▸ **THE PROBLEM**
Your task is to copy the lines of the data below from the line holding "Add date to" through the line holding "Rename the script", inclusive, exactly and with nothing added.

INPUT FOR THIS TASK Block Start

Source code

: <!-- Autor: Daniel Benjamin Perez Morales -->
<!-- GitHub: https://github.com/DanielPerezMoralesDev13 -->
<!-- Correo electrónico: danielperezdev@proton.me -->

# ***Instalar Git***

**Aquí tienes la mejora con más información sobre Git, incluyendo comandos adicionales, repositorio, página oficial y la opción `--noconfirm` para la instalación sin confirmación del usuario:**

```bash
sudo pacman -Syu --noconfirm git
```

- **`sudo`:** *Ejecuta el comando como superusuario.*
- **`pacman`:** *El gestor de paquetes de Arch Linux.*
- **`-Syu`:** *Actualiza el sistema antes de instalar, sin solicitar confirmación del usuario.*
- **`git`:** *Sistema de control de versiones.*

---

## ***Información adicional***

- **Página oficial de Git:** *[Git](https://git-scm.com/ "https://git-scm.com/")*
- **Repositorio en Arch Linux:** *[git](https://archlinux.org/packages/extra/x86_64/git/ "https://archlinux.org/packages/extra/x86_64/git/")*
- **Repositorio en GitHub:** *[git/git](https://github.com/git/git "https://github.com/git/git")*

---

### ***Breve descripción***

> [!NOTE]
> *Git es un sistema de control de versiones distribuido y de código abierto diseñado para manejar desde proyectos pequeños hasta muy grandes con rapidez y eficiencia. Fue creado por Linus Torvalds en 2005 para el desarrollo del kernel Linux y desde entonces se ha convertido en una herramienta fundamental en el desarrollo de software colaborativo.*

INPUT FOR THIS TASK Block End
INPUT FOR THIS TASK Block Start

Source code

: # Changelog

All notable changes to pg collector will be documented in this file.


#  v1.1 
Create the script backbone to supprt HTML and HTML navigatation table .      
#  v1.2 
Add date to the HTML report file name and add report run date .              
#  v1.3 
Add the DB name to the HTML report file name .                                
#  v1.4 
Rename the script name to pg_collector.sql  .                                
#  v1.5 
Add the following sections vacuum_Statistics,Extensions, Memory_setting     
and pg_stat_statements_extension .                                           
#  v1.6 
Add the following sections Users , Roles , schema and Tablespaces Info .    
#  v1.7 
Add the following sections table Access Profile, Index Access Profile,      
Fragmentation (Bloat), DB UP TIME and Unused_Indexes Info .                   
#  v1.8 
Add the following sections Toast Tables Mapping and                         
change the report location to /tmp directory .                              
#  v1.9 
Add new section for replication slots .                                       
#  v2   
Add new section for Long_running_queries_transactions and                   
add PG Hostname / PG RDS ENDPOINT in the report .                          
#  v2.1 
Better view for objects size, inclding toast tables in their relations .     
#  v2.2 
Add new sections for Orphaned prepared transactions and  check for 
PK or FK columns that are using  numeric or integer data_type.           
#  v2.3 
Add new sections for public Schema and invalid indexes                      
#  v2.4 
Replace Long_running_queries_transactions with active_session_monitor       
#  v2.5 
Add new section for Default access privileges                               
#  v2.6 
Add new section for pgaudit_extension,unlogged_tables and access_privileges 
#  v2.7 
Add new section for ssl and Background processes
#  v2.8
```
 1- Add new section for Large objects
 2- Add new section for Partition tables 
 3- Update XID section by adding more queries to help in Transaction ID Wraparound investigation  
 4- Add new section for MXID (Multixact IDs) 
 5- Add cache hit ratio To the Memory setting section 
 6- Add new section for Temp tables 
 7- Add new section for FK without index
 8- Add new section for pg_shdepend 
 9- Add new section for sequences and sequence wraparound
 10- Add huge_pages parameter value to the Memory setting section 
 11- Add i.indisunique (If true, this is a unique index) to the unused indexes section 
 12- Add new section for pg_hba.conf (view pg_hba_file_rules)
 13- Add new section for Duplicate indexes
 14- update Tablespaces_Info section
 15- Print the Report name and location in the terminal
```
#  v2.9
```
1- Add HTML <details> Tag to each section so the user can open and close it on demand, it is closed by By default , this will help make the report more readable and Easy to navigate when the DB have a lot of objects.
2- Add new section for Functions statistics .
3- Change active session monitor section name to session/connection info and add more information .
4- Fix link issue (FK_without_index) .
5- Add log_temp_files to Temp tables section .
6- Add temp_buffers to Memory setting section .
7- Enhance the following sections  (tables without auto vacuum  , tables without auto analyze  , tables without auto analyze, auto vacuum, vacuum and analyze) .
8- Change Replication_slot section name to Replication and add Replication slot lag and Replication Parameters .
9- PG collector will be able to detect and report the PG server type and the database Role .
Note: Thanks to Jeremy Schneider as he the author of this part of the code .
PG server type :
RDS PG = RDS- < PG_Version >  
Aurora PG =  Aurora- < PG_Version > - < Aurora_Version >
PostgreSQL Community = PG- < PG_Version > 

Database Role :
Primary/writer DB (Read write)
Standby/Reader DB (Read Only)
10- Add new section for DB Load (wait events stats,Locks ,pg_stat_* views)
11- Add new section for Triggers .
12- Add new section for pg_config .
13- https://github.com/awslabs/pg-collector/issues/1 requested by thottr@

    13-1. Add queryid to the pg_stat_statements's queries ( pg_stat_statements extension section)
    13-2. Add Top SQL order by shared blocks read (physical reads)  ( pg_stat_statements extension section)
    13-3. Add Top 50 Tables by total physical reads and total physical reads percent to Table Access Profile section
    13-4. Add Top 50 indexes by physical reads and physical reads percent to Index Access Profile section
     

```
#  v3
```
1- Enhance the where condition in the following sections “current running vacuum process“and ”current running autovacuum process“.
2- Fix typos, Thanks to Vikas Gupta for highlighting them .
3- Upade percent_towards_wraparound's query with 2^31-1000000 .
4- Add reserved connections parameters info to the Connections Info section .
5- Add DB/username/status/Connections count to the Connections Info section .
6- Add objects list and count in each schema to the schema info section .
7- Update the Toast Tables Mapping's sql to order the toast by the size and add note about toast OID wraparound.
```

INPUT FOR THIS TASK Block End

▸ **ANSWER FOR THE TASK**
Add date to the HTML report file name and add report run date .              
#  v1.3 
Add the DB name to the HTML report file name .                                
#  v1.4 
Rename the script name to pg_collector.sql  .                                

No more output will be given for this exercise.